What to work on ->
The expected output is the line with "- 這邊只是舉個範例，為改而改" followed by every remaining line of the entries, all repeated exactly.
(Beginning of Data)
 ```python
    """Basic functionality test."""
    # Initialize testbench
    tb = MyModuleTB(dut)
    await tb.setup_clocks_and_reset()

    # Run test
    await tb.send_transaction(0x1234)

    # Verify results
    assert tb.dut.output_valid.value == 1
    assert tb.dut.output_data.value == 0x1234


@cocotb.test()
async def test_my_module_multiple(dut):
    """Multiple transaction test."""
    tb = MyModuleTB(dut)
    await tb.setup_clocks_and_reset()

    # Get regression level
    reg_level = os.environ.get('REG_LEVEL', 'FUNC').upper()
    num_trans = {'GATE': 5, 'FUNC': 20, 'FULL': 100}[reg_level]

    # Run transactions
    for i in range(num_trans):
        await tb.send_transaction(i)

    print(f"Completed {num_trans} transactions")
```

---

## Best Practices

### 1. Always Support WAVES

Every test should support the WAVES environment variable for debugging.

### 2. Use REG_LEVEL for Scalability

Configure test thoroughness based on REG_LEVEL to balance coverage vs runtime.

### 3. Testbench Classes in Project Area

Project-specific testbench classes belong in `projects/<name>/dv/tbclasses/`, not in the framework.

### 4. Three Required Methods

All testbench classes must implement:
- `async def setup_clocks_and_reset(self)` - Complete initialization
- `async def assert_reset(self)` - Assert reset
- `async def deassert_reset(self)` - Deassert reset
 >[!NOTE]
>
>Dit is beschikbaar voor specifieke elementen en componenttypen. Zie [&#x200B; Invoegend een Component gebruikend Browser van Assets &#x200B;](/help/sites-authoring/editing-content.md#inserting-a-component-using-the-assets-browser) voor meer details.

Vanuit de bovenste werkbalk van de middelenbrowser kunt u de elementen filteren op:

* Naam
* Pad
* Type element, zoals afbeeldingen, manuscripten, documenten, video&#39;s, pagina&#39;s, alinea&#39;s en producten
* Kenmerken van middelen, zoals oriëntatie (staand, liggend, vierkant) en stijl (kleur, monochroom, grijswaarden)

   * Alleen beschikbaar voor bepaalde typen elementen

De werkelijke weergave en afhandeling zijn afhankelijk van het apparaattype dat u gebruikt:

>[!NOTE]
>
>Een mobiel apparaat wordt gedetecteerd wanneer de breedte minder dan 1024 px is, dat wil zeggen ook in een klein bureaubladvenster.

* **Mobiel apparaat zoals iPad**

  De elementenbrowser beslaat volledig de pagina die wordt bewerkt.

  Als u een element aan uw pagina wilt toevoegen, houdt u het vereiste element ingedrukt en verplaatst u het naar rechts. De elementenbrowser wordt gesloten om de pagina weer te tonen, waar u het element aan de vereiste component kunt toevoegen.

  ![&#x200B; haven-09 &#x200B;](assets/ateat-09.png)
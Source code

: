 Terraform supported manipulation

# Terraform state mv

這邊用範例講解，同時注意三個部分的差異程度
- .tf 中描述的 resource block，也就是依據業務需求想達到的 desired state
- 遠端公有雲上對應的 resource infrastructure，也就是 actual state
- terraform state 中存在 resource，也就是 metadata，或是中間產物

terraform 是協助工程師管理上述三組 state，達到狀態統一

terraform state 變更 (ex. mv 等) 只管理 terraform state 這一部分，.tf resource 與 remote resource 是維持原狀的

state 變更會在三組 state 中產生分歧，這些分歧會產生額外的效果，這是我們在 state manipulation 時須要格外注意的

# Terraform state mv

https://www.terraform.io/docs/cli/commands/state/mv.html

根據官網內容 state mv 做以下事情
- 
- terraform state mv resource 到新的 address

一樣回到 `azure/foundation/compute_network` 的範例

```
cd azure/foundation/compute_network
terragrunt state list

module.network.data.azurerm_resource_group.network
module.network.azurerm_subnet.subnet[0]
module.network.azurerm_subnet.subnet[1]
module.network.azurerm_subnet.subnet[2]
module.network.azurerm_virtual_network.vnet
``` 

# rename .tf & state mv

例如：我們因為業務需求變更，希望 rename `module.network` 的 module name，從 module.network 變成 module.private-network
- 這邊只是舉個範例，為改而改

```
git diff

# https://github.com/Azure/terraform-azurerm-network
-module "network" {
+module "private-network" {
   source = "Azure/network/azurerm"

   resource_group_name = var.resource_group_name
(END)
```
(End of Data)
Expected output ->
- 這邊只是舉個範例，為改而改

```
git diff

# https://github.com/Azure/terraform-azurerm-network
-module "network" {
+module "private-network" {
   source = "Azure/network/azurerm"

   resource_group_name = var.resource_group_name
(END)
```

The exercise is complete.